> **Exercise prompt**:
In the records below, pick out all lines containing the word "参考文献管理ツール".
Start of Data to use
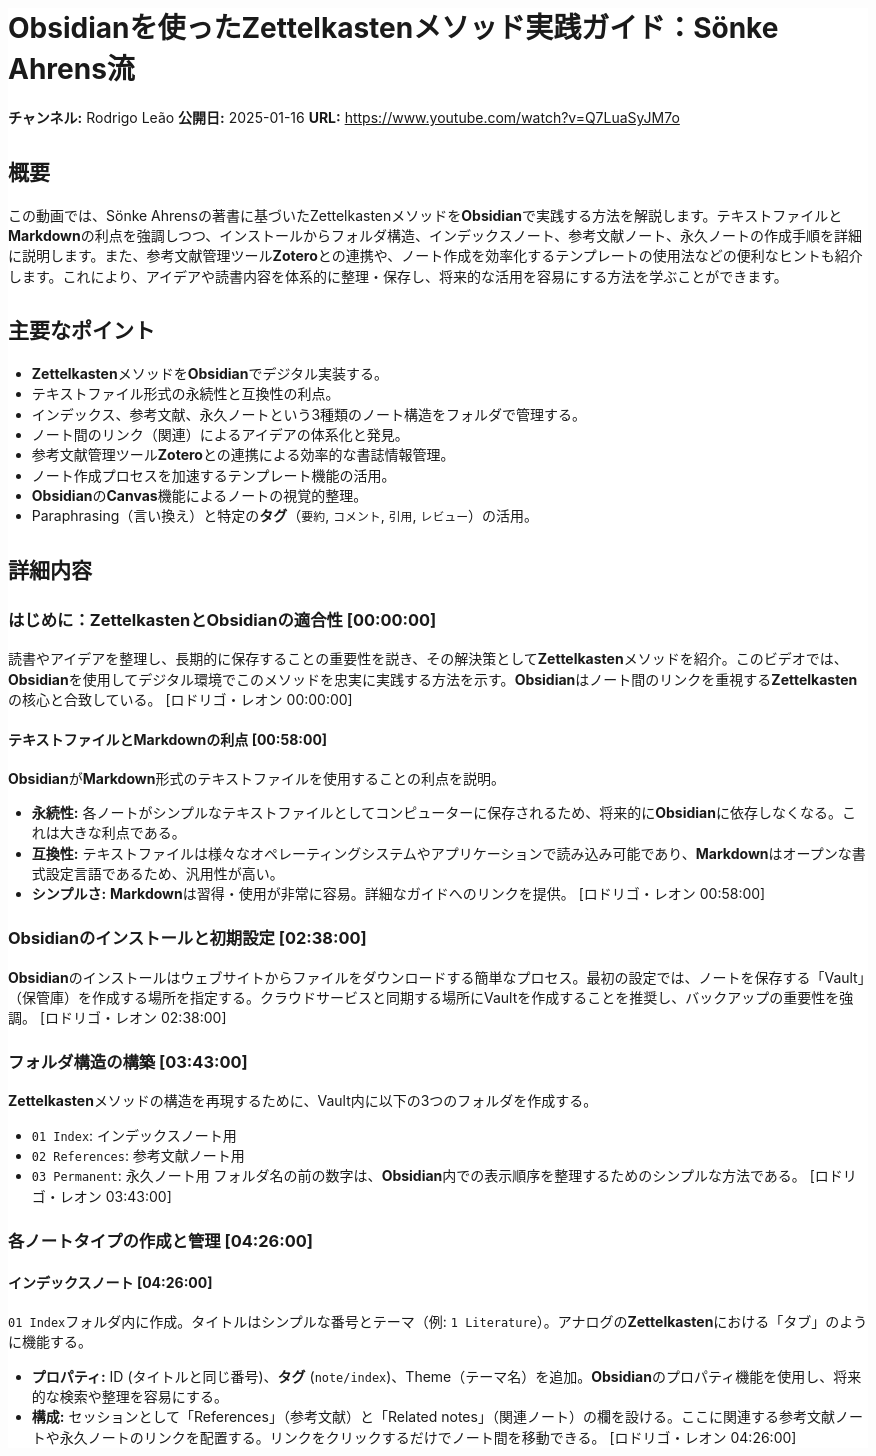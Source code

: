 
# Obsidianを使ったZettelkastenメソッド実践ガイド：Sönke Ahrens流

**チャンネル:** Rodrigo Leão
**公開日:** 2025-01-16
**URL:** https://www.youtube.com/watch?v=Q7LuaSyJM7o

## 概要
この動画では、Sönke Ahrensの著書に基づいたZettelkastenメソッドを**Obsidian**で実践する方法を解説します。テキストファイルと**Markdown**の利点を強調しつつ、インストールからフォルダ構造、インデックスノート、参考文献ノート、永久ノートの作成手順を詳細に説明します。また、参考文献管理ツール**Zotero**との連携や、ノート作成を効率化するテンプレートの使用法などの便利なヒントも紹介します。これにより、アイデアや読書内容を体系的に整理・保存し、将来的な活用を容易にする方法を学ぶことができます。

## 主要なポイント
- **Zettelkasten**メソッドを**Obsidian**でデジタル実装する。
- テキストファイル形式の永続性と互換性の利点。
- インデックス、参考文献、永久ノートという3種類のノート構造をフォルダで管理する。
- ノート間のリンク（関連）によるアイデアの体系化と発見。
- 参考文献管理ツール**Zotero**との連携による効率的な書誌情報管理。
- ノート作成プロセスを加速するテンプレート機能の活用。
- **Obsidian**の**Canvas**機能によるノートの視覚的整理。
- Paraphrasing（言い換え）と特定の**タグ**（`要約`, `コメント`, `引用`, `レビュー`）の活用。

## 詳細内容
### はじめに：ZettelkastenとObsidianの適合性 [00:00:00]
読書やアイデアを整理し、長期的に保存することの重要性を説き、その解決策として**Zettelkasten**メソッドを紹介。このビデオでは、**Obsidian**を使用してデジタル環境でこのメソッドを忠実に実践する方法を示す。**Obsidian**はノート間のリンクを重視する**Zettelkasten**の核心と合致している。 [ロドリゴ・レオン 00:00:00]

#### テキストファイルとMarkdownの利点 [00:58:00]
**Obsidian**が**Markdown**形式のテキストファイルを使用することの利点を説明。
- **永続性:** 各ノートがシンプルなテキストファイルとしてコンピューターに保存されるため、将来的に**Obsidian**に依存しなくなる。これは大きな利点である。
- **互換性:** テキストファイルは様々なオペレーティングシステムやアプリケーションで読み込み可能であり、**Markdown**はオープンな書式設定言語であるため、汎用性が高い。
- **シンプルさ:** **Markdown**は習得・使用が非常に容易。詳細なガイドへのリンクを提供。
[ロドリゴ・レオン 00:58:00]

### Obsidianのインストールと初期設定 [02:38:00]
**Obsidian**のインストールはウェブサイトからファイルをダウンロードする簡単なプロセス。最初の設定では、ノートを保存する「Vault」（保管庫）を作成する場所を指定する。クラウドサービスと同期する場所にVaultを作成することを推奨し、バックアップの重要性を強調。 [ロドリゴ・レオン 02:38:00]

### フォルダ構造の構築 [03:43:00]
**Zettelkasten**メソッドの構造を再現するために、Vault内に以下の3つのフォルダを作成する。
- `01 Index`: インデックスノート用
- `02 References`: 参考文献ノート用
- `03 Permanent`: 永久ノート用
フォルダ名の前の数字は、**Obsidian**内での表示順序を整理するためのシンプルな方法である。 [ロドリゴ・レオン 03:43:00]

### 各ノートタイプの作成と管理 [04:26:00]
#### インデックスノート [04:26:00]
`01 Index`フォルダ内に作成。タイトルはシンプルな番号とテーマ（例: `1 Literature`）。アナログの**Zettelkasten**における「タブ」のように機能する。
- **プロパティ:** ID (タイトルと同じ番号)、**タグ** (`note/index`)、Theme（テーマ名）を追加。**Obsidian**のプロパティ機能を使用し、将来的な検索や整理を容易にする。
- **構成:** セッションとして「References」（参考文献）と「Related notes」（関連ノート）の欄を設ける。ここに関連する参考文献ノートや永久ノートのリンクを配置する。リンクをクリックするだけでノート間を移動できる。
[ロドリゴ・レオン 04:26:00]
End of Data to use
> **Output of the exercise**:
この動画では、Sönke Ahrensの著書に基づいたZettelkastenメソッドを**Obsidian**で実践する方法を解説します。テキストファイルと**Markdown**の利点を強調しつつ、インストールからフォルダ構造、インデックスノート、参考文献ノート、永久ノートの作成手順を詳細に説明します。また、参考文献管理ツール**Zotero**との連携や、ノート作成を効率化するテンプレートの使用法などの便利なヒントも紹介します。これにより、アイデアや読書内容を体系的に整理・保存し、将来的な活用を容易にする方法を学ぶことができます。
- 参考文献管理ツール**Zotero**との連携による効率的な書誌情報管理。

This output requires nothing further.